I’ll always consider myself a student of heavy metal rather than an expert, but sometimes I’m still boggled by the bands that manage to fly below my radar. Case in point; I was entirely unfamiliar with Norwegian blackened thrash outfit Nocturnal Breed until the fine folks at Fresno Media put them right under my nose. Surprising considering my fondness for this type of thing, but better late than never, because their latest album Napalm Nights totally rips.
Nocturnal Breed plays a lacerating brand of black thrash that also draws influence from the NWOBHM and classic heavy metal in addition to the usual suspects. I typically consider the Australians to be the masters of this style, but Nocturnal Breed give ‘em a run for their money, replacing bestial ugliness with mostly mid-paced, surgically precise yet catchy riffing and a slightly demented edge thanks to bassist S.A. Destroyer’s unique vocal approach. The band even unleashes a full-on epic in the form of the title track, a twelve minute beast that explores the filthy underbelly of the Vietnam War.
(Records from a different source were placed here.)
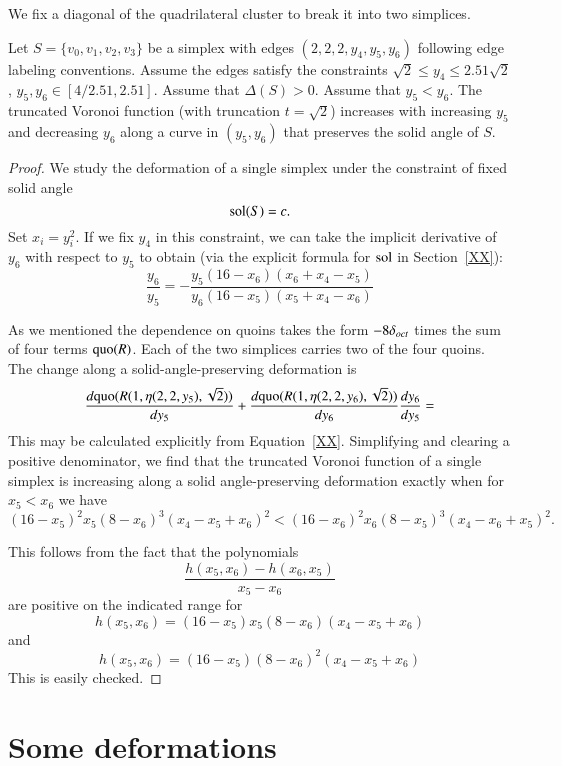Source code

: We fix a diagonal of the quadrilateral cluster to break it into
two simplices.

\begin{lemma}
Let $S=\{v_0,v_1,v_2,v_3\}$ be a simplex with edges $(2,2,2,y_4,y_5,y_6)$
following edge labeling conventions.
Assume the 
edges satisfy the constraints $\sqrt2\le y_4\le 2.51\sqrt2$,
$y_5,y_6\in [4/2.51,2.51]$.  
Assume that $\Delta(S)>0$.  Assume that $y_5 < y_6$.  The
truncated Voronoi function (with truncation $t=\sqrt2$) increases
with increasing $y_5$ and decreasing $y_6$ along a curve in
$(y_5,y_6)$ that preserves the solid angle of $S$.
\end{lemma}



\begin{proof}
We study the deformation of a single simplex under the constraint
of fixed solid angle
    $$\operatorname{sol}(S) = c.$$
Set $x_i = y_i^2$.  If we fix $y_4$ in this constraint, we can
take the implicit derivative of $y_6$ with respect to $y_5$ to
obtain (via the explicit formula for $\operatorname{sol}$ in Section~\ref{XX}):
    $$
    \frac{y_6}{y_5} = -\frac{y_5 (16- x_6)(x_6 + x_4 - x_5 )}
    {y_6 (16-x_5)(x_5+x_4 - x_6)}
    $$

As we mentioned the dependence on quoins takes the form $-8\delta_{oct}$
times the sum of four terms $\operatorname{quo}(R)$.  Each of the two simplices
carries two of the four quoins.  The change along a
solid-angle-preserving deformation  is
    $$
    \frac{d {\operatorname{quo}}(R(1,\eta(2,2,y_5),\sqrt2))}{d y_5} + \frac{d
    {\operatorname{quo}}(R(1,\eta(2,2,y_6),\sqrt2))} {d y_6} \frac{d y_6}{d y_5} =
    $$
This may be calculated explicitly from Equation~\ref{XX}.
Simplifying and clearing a positive denominator, we find that the
truncated Voronoi function of a single simplex is increasing along
a solid angle-preserving deformation exactly when for $x_5 < x_6$
we have
    $$
    (16-x_5)^2 x_5 (8-x_6)^3 (x_4 - x_5 + x_6)^2 <
    (16-x_6)^2 x_6 (8-x_5)^3 (x_4 - x_6 + x_5)^2.
    $$

This follows from the fact that the polynomials
    $$
    \frac{h(x_5,x_6) - h(x_6,x_5)}{x_5 - x_6}
    $$
are positive on the indicated range for
    $$
    h(x_5,x_6) = (16-x_5) x_5 (8-x_6) (x_4 - x_5 + x_6)
    $$
and
    $$
    h(x_5,x_6) = (16-x_5) (8-x_6)^2 (x_4 - x_5 + x_6)
    $$
This is easily checked.
\end{proof}



\section{Some deformations} %


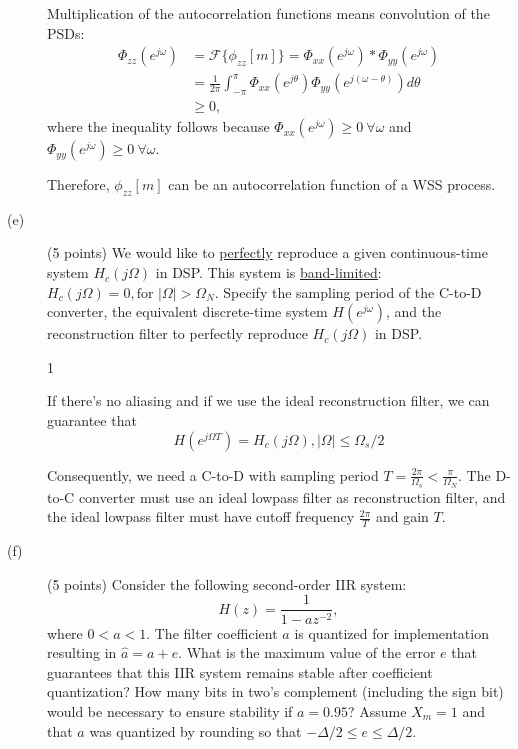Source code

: \documentclass[10pt]{article}
\def\SOLUTIONS{0} %
\def\SolutionsColor{red2}
\begin{document}
\begin{description}
{Multiplication of the autocorrelation functions means convolution of the PSDs:
\begin{align*}
  \Phi_{zz}(e^{j\omega}) &= \mathcal{F}\{\phi_{zz}[m]\} = \Phi_{xx}(e^{j\omega}) \ast \Phi_{yy}(e^{j\omega}) \\
  &= \frac{1}{2\pi}\int_{-\pi}^\pi \Phi_{xx}(e^{j\theta})\Phi_{yy}(e^{j(\omega-\theta)})d\theta \\
  &\geq 0,
\end{align*}
where the inequality follows because $\Phi_{xx}(e^{j\omega}) \geq 0~\forall\omega$ and $\Phi_{yy}(e^{j\omega}) \geq 0~\forall\omega$.

Therefore, $\phi_{zz}[m]$ can be an autocorrelation function of a WSS process.
}
\else\vspace{7cm}
\fi

%
\item[(e)] (5 points) We would like to \underline{perfectly} reproduce a given continuous-time system $H_c(j\Omega)$ in DSP. This system is \underline{band-limited}: $H_c(j\Omega) = 0, \text{for } |\Omega| > \Omega_N$. Specify the sampling period of the C-to-D converter, the equivalent discrete-time system $H(e^{j\omega})$, and the reconstruction filter to perfectly reproduce $H_c(j\Omega)$ in DSP.

\if\SOLUTIONS1
{\color{\SolutionsColor} 
If there's no aliasing and if we use the ideal reconstruction filter, we can guarantee that
\begin{equation}
H(e^{j\Omega T}) = H_c(j\Omega), |\Omega| \leq \Omega_s/2
\end{equation}

Consequently, we need a C-to-D with sampling period $T = \frac{2\pi}{\Omega_s} < \frac{\pi}{\Omega_N}$. The D-to-C converter must use an ideal lowpass filter as reconstruction filter, and the ideal lowpass filter must have cutoff frequency $\frac{2\pi}{T}$ and gain $T$.

}
\else\vspace{4cm}
\fi


%
\item[(f)] (5 points) Consider the following second-order IIR system:
\begin{equation}
H(z) = \frac{1}{1 - az^{-2}},
\end{equation}
where $0 < a < 1$. The filter coefficient $a$ is quantized for implementation resulting in $\hat{a} = a + e$. What is the maximum value of the error $e$ that guarantees that this IIR system remains stable after coefficient quantization? How many bits in two's complement (including the sign bit) would be necessary to ensure stability if $a = 0.95$? Assume $X_m = 1$ and that $a$ was quantized by rounding so that $-\Delta/2\leq e\leq \Delta/2$.


\end{description}
\end{document}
Indeed, Nocturnal Breed stick to the classic lyrical themes of war, evil women and thrashing, but they attack the music with enough attitude and intensity to keep things fresh.
Surprisingly, Napalm Nights benefits from a highly polished production scheme, but don’t let that fact lead you to believe that this is a Dimmu Borgir album. Destroyer’s shrieks sound like Lemmy possessed by Satan, and guitarists Axeman I. Maztor and V. Fineideath bring the nasty-ass buzzsaw riffs, imbuing the recording with rough edges aplenty in spite of the crystal clear sound quality. Imagine early Motörhead duking it out with Venom and Mercyful Fate, but with better sound, and you’re at least partway there.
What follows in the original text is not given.